Je cherche un livre pour un enfant
Sophie Van der Linden
Gallimard jeunesse / de facto, 2011
LE guide !
par Anne-Marie Mercier
Quelle belle idée ! Qui n’a pas été agacé un jour en entendant un vendeur de grande surface répondre à cette formule (« je cherche un livre pour un enfant » de zéro à sept ans) par une proposition inepte, inadaptée, ou d’une banalité consternante. C’est ainsi que la série des Tchoupi peut figurer dans les meilleures ventes. Maintenant, ces vendeurs n’auront plus l’excuse de l’ignorance, de l’absence de formation… et les parents n’auront peut-être d’ailleurs plus besoin d’eux.

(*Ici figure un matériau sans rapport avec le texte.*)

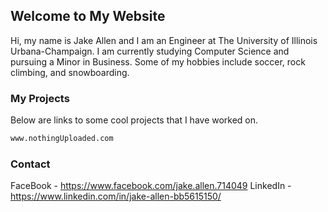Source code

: ## Welcome to My Website

Hi, my name is Jake Allen and I am an Engineer at The University of Illinois Urbana-Champaign. I am currently studying Computer Science and pursuing a Minor in Business. Some of my hobbies include soccer, rock climbing, and snowboarding. 

### My Projects
Below are links to some cool projects that I have worked on.

```markdown
www.nothingUploaded.com
```

### Contact

FaceBook - https://www.facebook.com/jake.allen.714049
LinkedIn - https://www.linkedin.com/in/jake-allen-bb5615150/
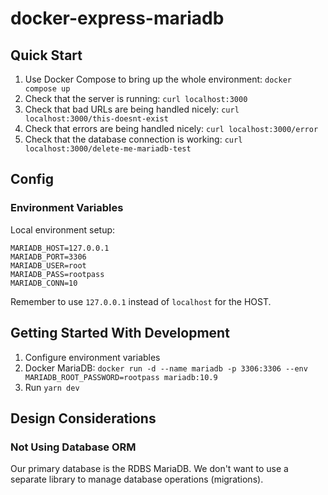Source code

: # docker-express-mariadb

## Quick Start

1. Use Docker Compose to bring up the whole environment: `docker compose up`
1. Check that the server is running: `curl localhost:3000`
1. Check that bad URLs are being handled nicely: `curl localhost:3000/this-doesnt-exist`
1. Check that errors are being handled nicely: `curl localhost:3000/error`
1. Check that the database connection is working: `curl localhost:3000/delete-me-mariadb-test`

## Config

### Environment Variables

Local environment setup:

```shell
MARIADB_HOST=127.0.0.1
MARIADB_PORT=3306
MARIADB_USER=root
MARIADB_PASS=rootpass
MARIADB_CONN=10
```

Remember to use `127.0.0.1` instead of `localhost` for the HOST.

## Getting Started With Development

1. Configure environment variables
1. Docker MariaDB: `docker run -d --name mariadb -p 3306:3306 --env MARIADB_ROOT_PASSWORD=rootpass mariadb:10.9`
1. Run `yarn dev`

## Design Considerations

### Not Using Database ORM

Our primary database is the RDBS MariaDB. We don't want to use a separate library to manage database operations (migrations).
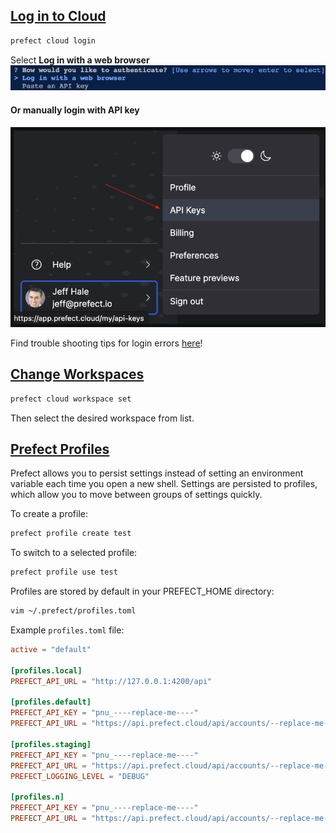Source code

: ## [Log in to Cloud](https://docs.prefect.io/latest/cloud/connecting/#log-into-prefect-cloud-from-a-terminal)

```bash
prefect cloud login
```
Select **Log in with a web browser**
![Alt text](images/login_with_wbrowser.png)

#### Or manually login with API key

![Alt text](images/get_api_key.png)

Find trouble shooting tips for login errors [here](https://docs.prefect.io/latest/cloud/connecting/#prefect-cloud-login-errors)!

## [Change Workspaces](https://docs.prefect.io/latest/cloud/connecting/#change-workspaces)
```bash
prefect cloud workspace set
```
Then select the desired workspace from list.

## [Prefect Profiles](https://docs.prefect.io/latest/guides/settings/#configuration-profiles)
Prefect allows you to persist settings instead of setting an environment variable each time you open a new shell. Settings are persisted to profiles, which allow you to move between groups of settings quickly.

To create a profile:
```bash
prefect profile create test
```

To switch to a selected profile:
```bash
prefect profile use test
```

Profiles are stored by default in your PREFECT_HOME directory:
```bash
vim ~/.prefect/profiles.toml
```

Example `profiles.toml` file:

```toml
active = "default"

[profiles.local]
PREFECT_API_URL = "http://127.0.0.1:4200/api"

[profiles.default]
PREFECT_API_KEY = "pnu_----replace-me----"
PREFECT_API_URL = "https://api.prefect.cloud/api/accounts/--replace-me--/workspaces/--replace-me--"

[profiles.staging]
PREFECT_API_KEY = "pnu_----replace-me----"
PREFECT_API_URL = "https://api.prefect.cloud/api/accounts/--replace-me--/workspaces/--staging-workspace-replace-me--"
PREFECT_LOGGING_LEVEL = "DEBUG"

[profiles.n]
PREFECT_API_KEY = "pnu_----replace-me----"
PREFECT_API_URL = "https://api.prefect.cloud/api/accounts/--replace-me--/workspaces/--n-workspace-replace-me--"
```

Rassurez-vous, le libraire, le vrai, sera toujours indispensable dans les vraies librairies.
Sophie Van der Linden, auteur d’un très beau livre sur l’album propose ici de multiples entrées, selon les âges, les goûts, les circonstances, les objectifs… Ainsi on retrouve toutes les fonctions de la lecture pour les jeunes lecteurs – et pour les autres parfois : penser, rire, apprendre, attendre (la section « attendre Noël » sera d’une grande utilité pour les professeurs des écoles en mal d’inspiration…).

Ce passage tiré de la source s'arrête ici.